> [Work to be completed]
The reply should contain each record below, returned exactly as given.

> [Provided data]
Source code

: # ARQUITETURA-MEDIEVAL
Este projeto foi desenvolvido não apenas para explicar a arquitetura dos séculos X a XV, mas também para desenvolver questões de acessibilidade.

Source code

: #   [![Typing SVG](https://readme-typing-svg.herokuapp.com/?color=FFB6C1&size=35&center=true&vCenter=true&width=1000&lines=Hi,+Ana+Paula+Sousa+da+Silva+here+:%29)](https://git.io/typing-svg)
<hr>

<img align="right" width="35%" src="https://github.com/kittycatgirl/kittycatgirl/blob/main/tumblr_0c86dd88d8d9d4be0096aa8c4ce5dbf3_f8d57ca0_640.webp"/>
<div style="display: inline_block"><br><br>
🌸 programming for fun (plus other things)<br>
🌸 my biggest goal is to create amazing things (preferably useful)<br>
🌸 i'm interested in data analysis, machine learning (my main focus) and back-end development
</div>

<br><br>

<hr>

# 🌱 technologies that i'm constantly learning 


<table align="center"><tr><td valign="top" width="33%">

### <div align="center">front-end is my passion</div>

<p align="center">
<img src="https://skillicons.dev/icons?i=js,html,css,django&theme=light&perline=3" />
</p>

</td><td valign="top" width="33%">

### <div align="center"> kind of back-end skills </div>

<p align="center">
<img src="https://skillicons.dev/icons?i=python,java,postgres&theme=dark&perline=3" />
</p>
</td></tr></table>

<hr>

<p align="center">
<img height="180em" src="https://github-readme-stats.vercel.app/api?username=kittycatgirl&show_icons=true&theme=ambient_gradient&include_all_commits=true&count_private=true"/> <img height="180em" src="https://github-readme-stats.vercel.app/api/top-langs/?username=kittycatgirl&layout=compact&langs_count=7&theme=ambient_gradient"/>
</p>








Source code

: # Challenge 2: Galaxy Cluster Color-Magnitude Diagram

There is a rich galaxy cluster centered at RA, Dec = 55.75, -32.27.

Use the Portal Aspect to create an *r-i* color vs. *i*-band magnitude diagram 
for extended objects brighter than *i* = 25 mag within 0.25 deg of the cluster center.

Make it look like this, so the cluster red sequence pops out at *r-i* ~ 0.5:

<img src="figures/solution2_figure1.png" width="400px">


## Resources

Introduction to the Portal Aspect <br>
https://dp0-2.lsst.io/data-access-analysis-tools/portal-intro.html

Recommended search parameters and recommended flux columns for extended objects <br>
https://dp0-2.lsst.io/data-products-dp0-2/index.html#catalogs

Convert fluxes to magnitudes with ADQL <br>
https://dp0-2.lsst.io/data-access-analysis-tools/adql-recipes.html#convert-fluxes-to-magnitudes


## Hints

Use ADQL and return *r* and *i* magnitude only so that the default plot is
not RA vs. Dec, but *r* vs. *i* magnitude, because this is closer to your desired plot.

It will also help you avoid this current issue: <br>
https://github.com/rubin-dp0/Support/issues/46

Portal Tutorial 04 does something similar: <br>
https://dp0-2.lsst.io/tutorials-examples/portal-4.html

> [Response box]
Source code

: # ARQUITETURA-MEDIEVAL
Este projeto foi desenvolvido não apenas para explicar a arquitetura dos séculos X a XV, mas também para desenvolver questões de acessibilidade.

Source code

: #   [![Typing SVG](https://readme-typing-svg.herokuapp.com/?color=FFB6C1&size=35&center=true&vCenter=true&width=1000&lines=Hi,+Ana+Paula+Sousa+da+Silva+here+:%29)](https://git.io/typing-svg)
<hr>

<img align="right" width="35%" src="https://github.com/kittycatgirl/kittycatgirl/blob/main/tumblr_0c86dd88d8d9d4be0096aa8c4ce5dbf3_f8d57ca0_640.webp"/>
<div style="display: inline_block"><br><br>
🌸 programming for fun (plus other things)<br>
🌸 my biggest goal is to create amazing things (preferably useful)<br>
🌸 i'm interested in data analysis, machine learning (my main focus) and back-end development
</div>

<br><br>

<hr>

# 🌱 technologies that i'm constantly learning 


<table align="center"><tr><td valign="top" width="33%">

### <div align="center">front-end is my passion</div>

<p align="center">
<img src="https://skillicons.dev/icons?i=js,html,css,django&theme=light&perline=3" />
</p>

</td><td valign="top" width="33%">

### <div align="center"> kind of back-end skills </div>

<p align="center">
<img src="https://skillicons.dev/icons?i=python,java,postgres&theme=dark&perline=3" />
</p>
</td></tr></table>

<hr>

<p align="center">
<img height="180em" src="https://github-readme-stats.vercel.app/api?username=kittycatgirl&show_icons=true&theme=ambient_gradient&include_all_commits=true&count_private=true"/> <img height="180em" src="https://github-readme-stats.vercel.app/api/top-langs/?username=kittycatgirl&layout=compact&langs_count=7&theme=ambient_gradient"/>
</p>








Source code

: # Challenge 2: Galaxy Cluster Color-Magnitude Diagram

There is a rich galaxy cluster centered at RA, Dec = 55.75, -32.27.

Use the Portal Aspect to create an *r-i* color vs. *i*-band magnitude diagram 
for extended objects brighter than *i* = 25 mag within 0.25 deg of the cluster center.

Make it look like this, so the cluster red sequence pops out at *r-i* ~ 0.5:

<img src="figures/solution2_figure1.png" width="400px">


## Resources

Introduction to the Portal Aspect <br>
https://dp0-2.lsst.io/data-access-analysis-tools/portal-intro.html

Recommended search parameters and recommended flux columns for extended objects <br>
https://dp0-2.lsst.io/data-products-dp0-2/index.html#catalogs

Convert fluxes to magnitudes with ADQL <br>
https://dp0-2.lsst.io/data-access-analysis-tools/adql-recipes.html#convert-fluxes-to-magnitudes


## Hints

Use ADQL and return *r* and *i* magnitude only so that the default plot is
not RA vs. Dec, but *r* vs. *i* magnitude, because this is closer to your desired plot.

It will also help you avoid this current issue: <br>
https://github.com/rubin-dp0/Support/issues/46

Portal Tutorial 04 does something similar: <br>
https://dp0-2.lsst.io/tutorials-examples/portal-4.html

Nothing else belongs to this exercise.